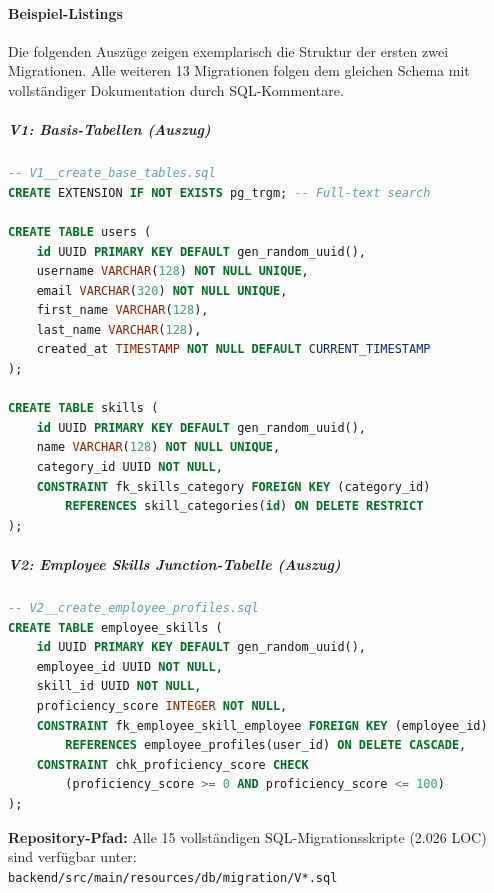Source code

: \paragraph{Beispiel-Listings}

Die folgenden Auszüge zeigen exemplarisch die Struktur der ersten zwei Migrationen. Alle weiteren 13 Migrationen folgen dem gleichen Schema mit vollständiger Dokumentation durch SQL-Kommentare.

\subparagraph{V1: Basis-Tabellen (Auszug)}\mbox{}\vspace{4pt}

\begin{lstlisting}[language=SQL, basicstyle=\scriptsize\ttfamily, frame=single]
-- V1__create_base_tables.sql
CREATE EXTENSION IF NOT EXISTS pg_trgm; -- Full-text search

CREATE TABLE users (
    id UUID PRIMARY KEY DEFAULT gen_random_uuid(),
    username VARCHAR(128) NOT NULL UNIQUE,
    email VARCHAR(320) NOT NULL UNIQUE,
    first_name VARCHAR(128),
    last_name VARCHAR(128),
    created_at TIMESTAMP NOT NULL DEFAULT CURRENT_TIMESTAMP
);

CREATE TABLE skills (
    id UUID PRIMARY KEY DEFAULT gen_random_uuid(),
    name VARCHAR(128) NOT NULL UNIQUE,
    category_id UUID NOT NULL,
    CONSTRAINT fk_skills_category FOREIGN KEY (category_id)
        REFERENCES skill_categories(id) ON DELETE RESTRICT
);
\end{lstlisting}

\subparagraph{V2: Employee Skills Junction-Tabelle (Auszug)}\mbox{}\vspace{4pt}

\begin{lstlisting}[language=SQL, basicstyle=\scriptsize\ttfamily, frame=single]
-- V2__create_employee_profiles.sql
CREATE TABLE employee_skills (
    id UUID PRIMARY KEY DEFAULT gen_random_uuid(),
    employee_id UUID NOT NULL,
    skill_id UUID NOT NULL,
    proficiency_score INTEGER NOT NULL,
    CONSTRAINT fk_employee_skill_employee FOREIGN KEY (employee_id)
        REFERENCES employee_profiles(user_id) ON DELETE CASCADE,
    CONSTRAINT chk_proficiency_score CHECK 
        (proficiency_score >= 0 AND proficiency_score <= 100)
);
\end{lstlisting}

\vspace{1em}

\noindent\textbf{Repository-Pfad:} Alle 15 vollständigen SQL-Migrationsskripte (2.026 LOC) sind verfügbar unter:\\ 
\texttt{backend/src/main/resources/db/migration/V*.sql}

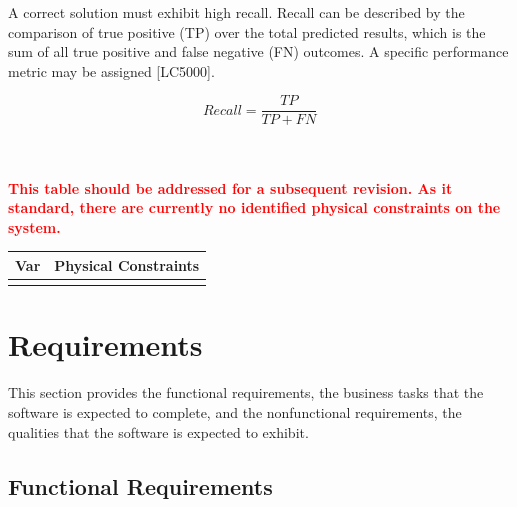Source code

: \documentclass[12pt]{article}
\begin{document}
\noindent
A correct solution must exhibit high recall. Recall can be described by the comparison of true positive (TP) over the 
total predicted results, which is the sum of all true positive and false negative (FN) outcomes. A specific performance metric 
may be assigned [LC5000].

$$Recall = \frac{TP}{TP + FN}$$



\noindent
\\
\\
\textcolor{red}{\textbf{This table should be addressed for a subsequent revision. As it standard, there are currently no 
identified physical constraints on the system.}}
\begin{table}[!h]
\caption{Output Variables} \label{TblOutputVar}
\renewcommand{\arraystretch}{1.2}
\noindent \begin{longtable*}{l l} 
  \toprule
  \textbf{Var} & \textbf{Physical Constraints} \\
  \midrule 

  \\
  \bottomrule
\end{longtable*}
\end{table}

\section{Requirements}
This section provides the functional requirements, the business tasks that the
software is expected to complete, and the nonfunctional requirements, the
qualities that the software is expected to exhibit.

\newpage
\subsection{Functional Requirements}
\end{document}
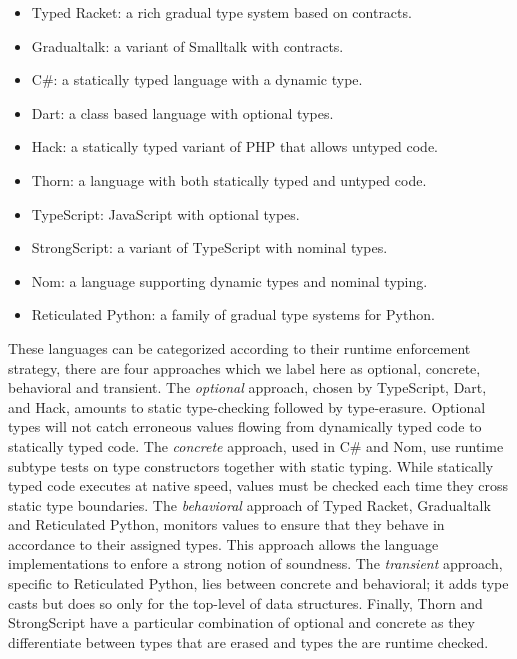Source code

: \documentclass[USenglish]{tex/lipics-v2016}
\begin{document}
\begin{itemize}
 \item Typed Racket: a rich gradual type system based on contracts.
 \item Gradualtalk: a variant of Smalltalk with contracts.
 \item C\#: a statically typed language with a dynamic type.
 \item Dart: a class based language with optional types.
 \item Hack: a statically typed variant of PHP that allows untyped code.
 \item Thorn: a language with both statically typed and untyped code.
 \item TypeScript: JavaScript with optional types.
 \item StrongScript: a variant of TypeScript with nominal types.
 \item Nom: a language supporting dynamic types and nominal typing.
\item Reticulated Python: a family of gradual type systems for Python.
\end{itemize}

\noindent These languages can be categorized according to their runtime
enforcement strategy, there are four approaches which we label here as
optional, concrete, behavioral and transient. The \emph{optional} approach,
chosen by TypeScript, Dart, and Hack, amounts to static type-checking
followed by type-erasure. Optional types will not catch erroneous values
flowing from dynamically typed code to statically typed code.  The
\emph{concrete} approach, used in C\# and Nom, use runtime subtype tests on
type constructors together with static typing. While statically typed code
executes at native speed, values must be checked each time they cross static
type boundaries. The \emph{behavioral} approach of Typed Racket, Gradualtalk
and Reticulated Python, monitors values to ensure that they behave in
accordance to their assigned types.  This approach allows the language
implementations to enfore a strong notion of soundness.  The
\emph{transient} approach, specific to Reticulated Python, lies between
concrete and behavioral; it adds type casts but does so only for the
top-level of data structures. Finally, Thorn and StrongScript have a
particular combination of optional and concrete as they differentiate
between types that are erased and types the are runtime checked.
\end{document}
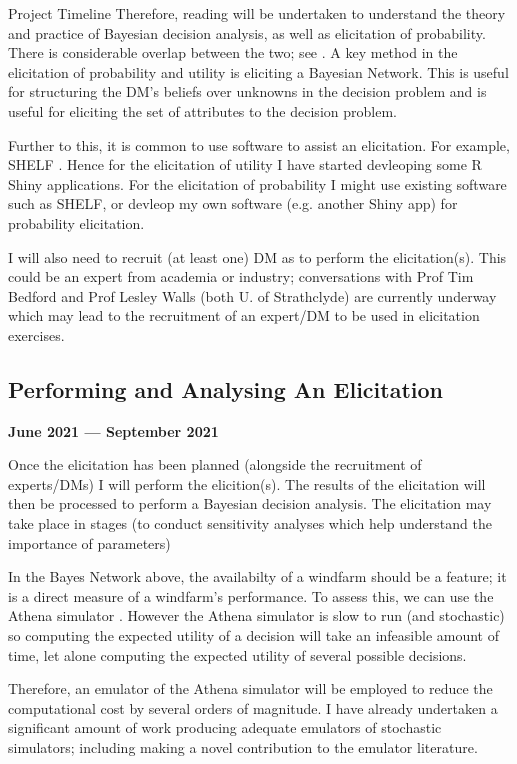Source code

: \begin{chapter}{Project Timeline}
Therefore, reading will be undertaken to understand the theory and practice of Bayesian decision analysis, as well as elicitation of probability. There is considerable overlap between the two; see \citep{Smith2010}. A key method in the elicitation of probability and utility is eliciting a Bayesian Network. This is useful for structuring the DM's beliefs over unknowns in the decision problem and is useful for eliciting the set of attributes to the decision problem.


Further to this, it is common to use software to assist an elicitation. For example, SHELF \citep{SHELF4}. Hence for the elicitation of utility I have started devleoping some R Shiny applications. For the elicitation of probability I might use existing software such as SHELF, or devleop my own software (e.g. another Shiny app) for probability elicitation. 

I will also need to recruit (at least one) DM as to perform the elicitation(s). This could be an expert from academia or industry; conversations with Prof Tim Bedford and Prof Lesley Walls (both U. of Strathclyde) are currently underway which may lead to the recruitment of an expert/DM to be used in elicitation exercises.

\subsection{Performing and Analysing An Elicitation}

\textbf{June 2021 --- September 2021} 

Once the elicitation has been planned (alongside the recruitment of experts/DMs) I will perform the elicition(s). The results of the elicitation will then be processed to perform a Bayesian decision analysis. The elicitation may take place in stages (to conduct sensitivity analyses which help understand the importance of parameters)

In the Bayes Network above, the availabilty of a windfarm should be a feature; it is a direct measure of a windfarm's performance. To assess this, we can use the Athena simulator \citep{Zit13, Zit16}. However the Athena simulator is slow to run (and stochastic) so computing the expected utility of a decision will take an infeasible amount of time, let alone computing the expected utility of several possible decisions.

Therefore, an emulator of the Athena simulator will be employed to reduce the computational cost by several orders of magnitude. I have already undertaken a significant amount of work producing adequate emulators of stochastic simulators; including making a novel contribution to the emulator literature.


\end{chapter}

::::::::::

Should there be pictures in the data, leave them out and return the rest exactly.

Source code

: \paragraph{Beispiel-Listings}

Die folgenden Auszüge zeigen exemplarisch die Struktur der ersten zwei Migrationen. Alle weiteren 13 Migrationen folgen dem gleichen Schema mit vollständiger Dokumentation durch SQL-Kommentare.

\subparagraph{V1: Basis-Tabellen (Auszug)}\mbox{}\vspace{4pt}

\begin{lstlisting}[language=SQL, basicstyle=\scriptsize\ttfamily, frame=single]
-- V1__create_base_tables.sql
CREATE EXTENSION IF NOT EXISTS pg_trgm; -- Full-text search

CREATE TABLE users (
    id UUID PRIMARY KEY DEFAULT gen_random_uuid(),
    username VARCHAR(128) NOT NULL UNIQUE,
    email VARCHAR(320) NOT NULL UNIQUE,
    first_name VARCHAR(128),
    last_name VARCHAR(128),
    created_at TIMESTAMP NOT NULL DEFAULT CURRENT_TIMESTAMP
);

CREATE TABLE skills (
    id UUID PRIMARY KEY DEFAULT gen_random_uuid(),
    name VARCHAR(128) NOT NULL UNIQUE,
    category_id UUID NOT NULL,
    CONSTRAINT fk_skills_category FOREIGN KEY (category_id)
        REFERENCES skill_categories(id) ON DELETE RESTRICT
);
\end{lstlisting}

\subparagraph{V2: Employee Skills Junction-Tabelle (Auszug)}\mbox{}\vspace{4pt}

\begin{lstlisting}[language=SQL, basicstyle=\scriptsize\ttfamily, frame=single]
-- V2__create_employee_profiles.sql
CREATE TABLE employee_skills (
    id UUID PRIMARY KEY DEFAULT gen_random_uuid(),
    employee_id UUID NOT NULL,
    skill_id UUID NOT NULL,
    proficiency_score INTEGER NOT NULL,
    CONSTRAINT fk_employee_skill_employee FOREIGN KEY (employee_id)
        REFERENCES employee_profiles(user_id) ON DELETE CASCADE,
    CONSTRAINT chk_proficiency_score CHECK 
        (proficiency_score >= 0 AND proficiency_score <= 100)
);
\end{lstlisting}

\vspace{1em}

\noindent\textbf{Repository-Pfad:} Alle 15 vollständigen SQL-Migrationsskripte (2.026 LOC) sind verfügbar unter:\\ 
\texttt{backend/src/main/resources/db/migration/V*.sql}

Source code

: \documentclass[12pt]{article}
\begin{document}
\noindent
A correct solution must exhibit high recall. Recall can be described by the comparison of true positive (TP) over the 
total predicted results, which is the sum of all true positive and false negative (FN) outcomes. A specific performance metric 
may be assigned [LC5000].

$$Recall = \frac{TP}{TP + FN}$$



\noindent
\\
\\
\textcolor{red}{\textbf{This table should be addressed for a subsequent revision. As it standard, there are currently no 
identified physical constraints on the system.}}
\begin{table}[!h]
\caption{Output Variables} \label{TblOutputVar}
\renewcommand{\arraystretch}{1.2}
\noindent \begin{longtable*}{l l} 
  \toprule
  \textbf{Var} & \textbf{Physical Constraints} \\
  \midrule 

  \\
  \bottomrule
\end{longtable*}
\end{table}

\section{Requirements}
This section provides the functional requirements, the business tasks that the
software is expected to complete, and the nonfunctional requirements, the
qualities that the software is expected to exhibit.

\newpage
\subsection{Functional Requirements}
\end{document}
Source code

: \documentclass[USenglish]{tex/lipics-v2016}
\begin{document}
\begin{itemize}
 \item Typed Racket: a rich gradual type system based on contracts.
 \item Gradualtalk: a variant of Smalltalk with contracts.
 \item C\#: a statically typed language with a dynamic type.
 \item Dart: a class based language with optional types.
 \item Hack: a statically typed variant of PHP that allows untyped code.
 \item Thorn: a language with both statically typed and untyped code.
 \item TypeScript: JavaScript with optional types.
 \item StrongScript: a variant of TypeScript with nominal types.
 \item Nom: a language supporting dynamic types and nominal typing.
\item Reticulated Python: a family of gradual type systems for Python.
\end{itemize}

\noindent These languages can be categorized according to their runtime
enforcement strategy, there are four approaches which we label here as
optional, concrete, behavioral and transient. The \emph{optional} approach,
chosen by TypeScript, Dart, and Hack, amounts to static type-checking
followed by type-erasure. Optional types will not catch erroneous values
flowing from dynamically typed code to statically typed code.  The
\emph{concrete} approach, used in C\# and Nom, use runtime subtype tests on
type constructors together with static typing. While statically typed code
executes at native speed, values must be checked each time they cross static
type boundaries. The \emph{behavioral} approach of Typed Racket, Gradualtalk
and Reticulated Python, monitors values to ensure that they behave in
accordance to their assigned types.  This approach allows the language
implementations to enfore a strong notion of soundness.  The
\emph{transient} approach, specific to Reticulated Python, lies between
concrete and behavioral; it adds type casts but does so only for the
top-level of data structures. Finally, Thorn and StrongScript have a
particular combination of optional and concrete as they differentiate
between types that are erased and types the are runtime checked.
\end{document}
Source code

: \begin{chapter}{Project Timeline}
Therefore, reading will be undertaken to understand the theory and practice of Bayesian decision analysis, as well as elicitation of probability. There is considerable overlap between the two; see \citep{Smith2010}. A key method in the elicitation of probability and utility is eliciting a Bayesian Network. This is useful for structuring the DM's beliefs over unknowns in the decision problem and is useful for eliciting the set of attributes to the decision problem.


Further to this, it is common to use software to assist an elicitation. For example, SHELF \citep{SHELF4}. Hence for the elicitation of utility I have started devleoping some R Shiny applications. For the elicitation of probability I might use existing software such as SHELF, or devleop my own software (e.g. another Shiny app) for probability elicitation. 

I will also need to recruit (at least one) DM as to perform the elicitation(s). This could be an expert from academia or industry; conversations with Prof Tim Bedford and Prof Lesley Walls (both U. of Strathclyde) are currently underway which may lead to the recruitment of an expert/DM to be used in elicitation exercises.

\subsection{Performing and Analysing An Elicitation}

\textbf{June 2021 --- September 2021} 

Once the elicitation has been planned (alongside the recruitment of experts/DMs) I will perform the elicition(s). The results of the elicitation will then be processed to perform a Bayesian decision analysis. The elicitation may take place in stages (to conduct sensitivity analyses which help understand the importance of parameters)

In the Bayes Network above, the availabilty of a windfarm should be a feature; it is a direct measure of a windfarm's performance. To assess this, we can use the Athena simulator \citep{Zit13, Zit16}. However the Athena simulator is slow to run (and stochastic) so computing the expected utility of a decision will take an infeasible amount of time, let alone computing the expected utility of several possible decisions.

Therefore, an emulator of the Athena simulator will be employed to reduce the computational cost by several orders of magnitude. I have already undertaken a significant amount of work producing adequate emulators of stochastic simulators; including making a novel contribution to the emulator literature.


\end{chapter}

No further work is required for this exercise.